## What you have to do
Count, in the entries, the lines with "images". Answer with the number only.

## Data for this task
================
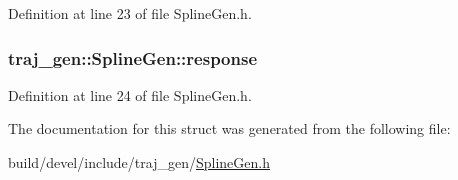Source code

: Definition at line 23 of file Spline\+Gen.\+h.

\subsubsection[{\texorpdfstring{response}{response}}]{ traj\+\_\+gen\+::\+Spline\+Gen\+::response}\hypertarget{structtraj__gen_1_1_spline_gen_a241b2306f56428d950217247ab9946ec}{}\label{structtraj__gen_1_1_spline_gen_a241b2306f56428d950217247ab9946ec}


Definition at line 24 of file Spline\+Gen.\+h.



The documentation for this struct was generated from the following file\+:\begin{DoxyCompactItemize}
\item 
build/devel/include/traj\+\_\+gen/\hyperlink{_spline_gen_8h}{Spline\+Gen.\+h}\end{DoxyCompactItemize}

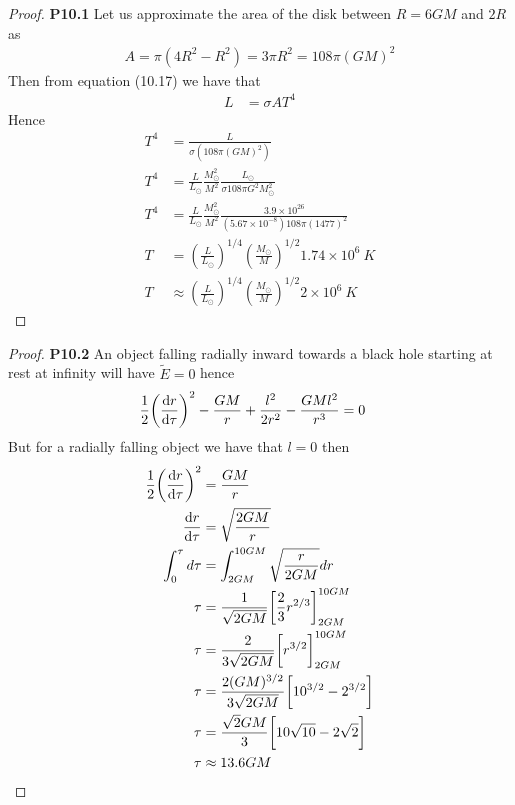 \documentclass[11pt]{article}
\theoremstyle{definition}
\begin{document}
\begin{proof}{\textbf{P10.1}}
    Let us approximate the area of the disk between $R = 6GM$ and $2R$ as
    \begin{align*}
        A = \pi(4R^2 - R^2) = 3\pi R^2 = 108\pi (GM)^2   
    \end{align*}
    Then from equation (10.17) we have that
    \begin{align*}
        L &= \sigma A T^4
    \end{align*}
    Hence
    \begin{align*}
        T^4 &= \frac{L}{\sigma (108\pi (GM)^2)}\\
        T^4 &= \frac{L}{L_\odot}\frac{M_\odot^2}{M^2}
        \frac{L_\odot}{\sigma 108\pi G^2M_\odot^2}\\
        T^4 &= \frac{L}{L_\odot}\frac{M_\odot^2}{M^2}
        \frac{3.9 \times 10^{26}}{(5.67\times 10^{-8})108\pi(1477)^2}\\
        T &= \left(\frac{L}{L_\odot}\right)^{1/4}
        \left(\frac{M_\odot}{M}\right)^{1/2}
        1.74 \times 10^6~K\\
        T &\approx \left(\frac{L}{L_\odot}\right)^{1/4}
        \left(\frac{M_\odot}{M}\right)^{1/2} 2 \times 10^6~K
    \end{align*}
\end{proof}
\cleardoublepage
\begin{proof}{\textbf{P10.2}}
    An object falling radially inward towards a black hole starting at rest
    at infinity will have $\tilde{E} = 0$ hence
    \begin{align*}
        \frac{1}{2}\bigg(\dv{r}{\tau}\bigg)^2 - \frac{GM}{r} + \frac{l^2}{2r^2}
        - \frac{GMl^2}{r^3} &= 0
    \end{align*}
    But for a radially falling object we have that $l = 0$ then
    \begin{align*}
        \frac{1}{2}\bigg(\dv{r}{\tau}\bigg)^2 &= \frac{GM}{r}\\
        \dv{r}{\tau} &= \sqrt{\frac{2GM}{r}}\\
        \int_0^\tau d\tau &= \int^{10GM}_{2GM} \sqrt{\frac{r}{2GM}} dr\\
        \tau &= \frac{1}{\sqrt{2GM}}
        \bigg[\frac{2}{3}r^{2/3}\bigg]^{10GM}_{2GM}\\
        \tau &= \frac{2}{3\sqrt{2GM}}\bigg[r^{3/2}\bigg]^{10GM}_{2GM}\\
        \tau &= \frac{2(GM)^{3/2}}{3\sqrt{2GM}}\bigg[10^{3/2} - 2^{3/2}\bigg]\\
        \tau &= \frac{\sqrt{2}GM}{3}\bigg[10\sqrt{10}-2\sqrt{2}\bigg]\\
        \tau &\approx 13.6GM
    \end{align*}
\end{proof}
\end{document}
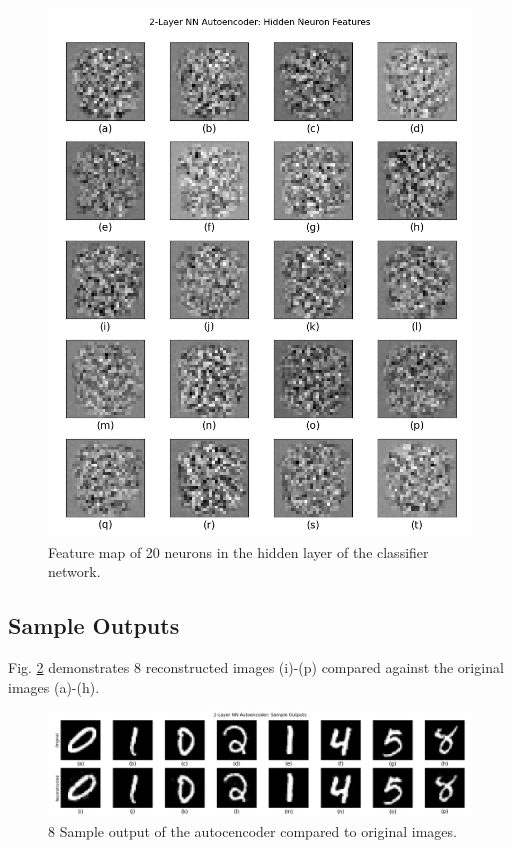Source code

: \documentclass[11pt,titlepage]{article}
\begin{document}
\begin{figure}[htb]
\begin{minipage}{0.45\linewidth}
		\includegraphics[width=\linewidth]{img/h3p2_feature}
		\caption{Feature map of 20 neurons in the hidden layer of the classifier network.}
		\label{fig:autoenc_feature}
	\end{minipage}

\end{figure}

\subsection{Sample Outputs}

Fig. \ref{fig:autoenc_output} demonstrates 8 reconstructed images (i)-(p) compared against the original images (a)-(h).

\begin{figure}[htb]
	\centering
	\includegraphics[width=\linewidth]{img/h3p2_outputs}
	\caption{8 Sample output of the autocencoder compared to original images.}
	\label{fig:autoenc_output}
\end{figure}
\end{document}
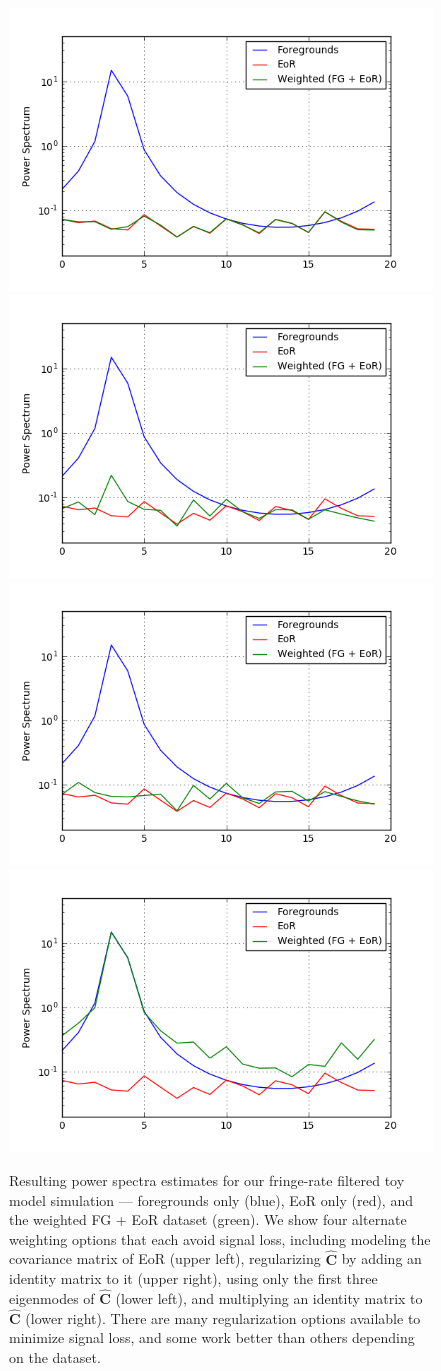 \documentclass[preprint2,numberedappendix,tighten]{aastex6}  %
\begin{document}
\begin{figure}
	\centering
	\includegraphics[trim={0.4cm 0.8cm 1.3cm 1cm},clip,height=0.25\textwidth]{plots/toy_sigloss10.png}
	\includegraphics[trim={1cm 0.8cm 1.3cm 1cm},clip,height=0.25\textwidth]{plots/toy_sigloss8.png}
	\includegraphics[trim={0.4cm 0.8cm 1.3cm 1cm},clip,height=0.25\textwidth]{plots/toy_sigloss9.png}
	\includegraphics[trim={1cm 0.8cm 1.3cm 1cm},clip,height=0.25\textwidth]{plots/toy_sigloss11.png}
	\caption{Resulting power spectra estimates for our fringe-rate filtered toy model simulation --- foregrounds only (blue), EoR only (red), and the weighted FG + EoR dataset (green). We show four alternate weighting options that each avoid signal loss, including modeling the covariance matrix of EoR (upper left), regularizing $\hat{\textbf{C}}$ by adding an identity matrix to it (upper right), using only the first three eigenmodes of $\hat{\textbf{C}}$ (lower left), and multiplying an identity matrix to $\hat{\textbf{C}}$ (lower right). There are many regularization options available to minimize signal loss, and some work better than others depending on the dataset.}
	\label{fig:toy_sigloss8}
\end{figure}
\end{document}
================
## Exercise output
2